Different reasons are given each time – one time he actually said he had been too busy to sit down and do the formalities, another he said that his lawyer was on holiday… Both seem highly unlikely, and the fact that Mr Wenger made the comment with that little smile he reserves for when he is having the journalists on, makes one think there was something else.


So we’ve been waiting since January for a signing, and now a new excuse has turned up – that Mr Wenger wants the final say on transfers at Arsenal.

This one has been highlighted in the Daily Mirror but I think it is just another load of baloney because as we all know, no transfer ever happens at Arsenal without the boss saying that he agrees the deal and agrees the price, agrees the salary, and quite possibly the colour of the boots the player will wear.

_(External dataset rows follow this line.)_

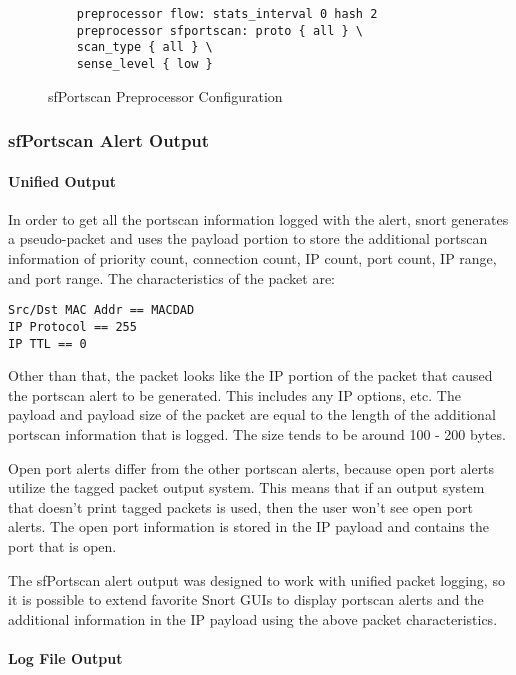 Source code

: \documentclass[english]{report}
\begin{document}
\begin{figure}[!hbpt]
\begin{verbatim}
	preprocessor flow: stats_interval 0 hash 2
	preprocessor sfportscan: proto { all } \
    scan_type { all } \
    sense_level { low }
\end{verbatim}
\caption{sfPortscan Preprocessor Configuration \label{sfPortscan Example}}
\end{figure}


\subsubsection{sfPortscan Alert Output\label{sfportscan alert output}}

\paragraph{Unified Output}


In order to get all the portscan information logged with the alert, snort
generates a pseudo-packet and uses the payload portion to store the additional
portscan information of priority count, connection count, IP count, port count,
IP range, and port range.  The characteristics of the packet are:

\begin{verbatim}
Src/Dst MAC Addr == MACDAD
IP Protocol == 255
IP TTL == 0
\end{verbatim}

Other than that, the packet looks like the IP portion of the packet that caused
the portscan alert to be generated.  This includes any IP options, etc.  The
payload and payload size of the packet are equal to the length of the additional
portscan information that is logged.  The size tends to be around 100 - 200
bytes.

Open port alerts differ from the other portscan alerts, because open port alerts
utilize the tagged packet output system.  This means that if an output system
that doesn't print tagged packets is used, then the user won't see open port
alerts.  The open port information is stored in the IP payload and
contains the port that is open.

The sfPortscan alert output was designed to work with unified packet logging, so
it is possible to extend favorite Snort GUIs to display portscan alerts and the
additional information in the IP payload using the above packet characteristics.

\paragraph{Log File Output}
\end{document}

Well, I say “no transfer ever happens” but I might be wrong. There might have been one such transfer which happened without Mr Wenger’s involvement – the very odd transfer of Park Chu-Young whose move to Arsenal looked to have been more to enable the player to get a work permit and avoid military service than for footballing reasons.

But the Park affair was a one-off oddity – for every other deal Wenger is the boss, and what he says goes. Indeed it would be an extraordinarily stupid shareholder to argue with him given the financial stability Arsenal have been granted through Mr Wenger’s tenure. He has given the club a world-wide profile that it has not had since the 1930s, and at the same time astonishing financial success and stability.

One must always ask, “who is better suited to manage the finances of Arsenal than Arsène Wenger?” It is doubtful there is anyone – which is why if there is any sort of issue at Arsenal, it is not about controlling who the club signs.

Anyway, Stan Kroenke has confirmed Wenger will sign a new long-term deal, although he hasn’t yet told us the date. But what he didn’t remind us (although we already know) is that this deal will be different – because it will be the last.

For Arsene Wenger is 64, and the next deal must surely take him to the end of his career as day to day manager. He might stay on thereafter in some other role – but the problem Arsenal are then going to have is to work out how to avoid a Ferguson-Dilemma. Asking the boss to move out of England to commentate on French TV might help.

Of course there are always conspiracies and rumours around – if there were not this would not be football. One is that Mr Wenger will sign his contract just as he prepares for his 1,000th game as Arsenal manager: against Chelsea. That could be seen as rubbing in the fact that while Jose Mourinho moves for the sake of moving all the time, Mr Wenger has only had a handful of clubs.

Another rumour is the option of him signing once Arsenal have won the FA Cup this year, but that could backfire if Wigan manage to overthrow Arsenal as they have done Man City (twice).

What Mr Wenger would like most of all would be not just to win each game he sends a team out to play, but also get one back on the journalists who now cannot write an interview without relating how many years it is since Arsenal won a trophy.

It is a curious approach, since no one writes about Tottenham citing how long it is since they won the league, and indeed the mentioning of the issue has no point since everyone knows the story having been told it 5000 times. But it is what the journalists do – just as they hype up the signing of the next Wenger contract.

But maybe after all Mr Wenger has something up his sleeve. That could be fun, especially if it happens against Chelsea with Jose watching on.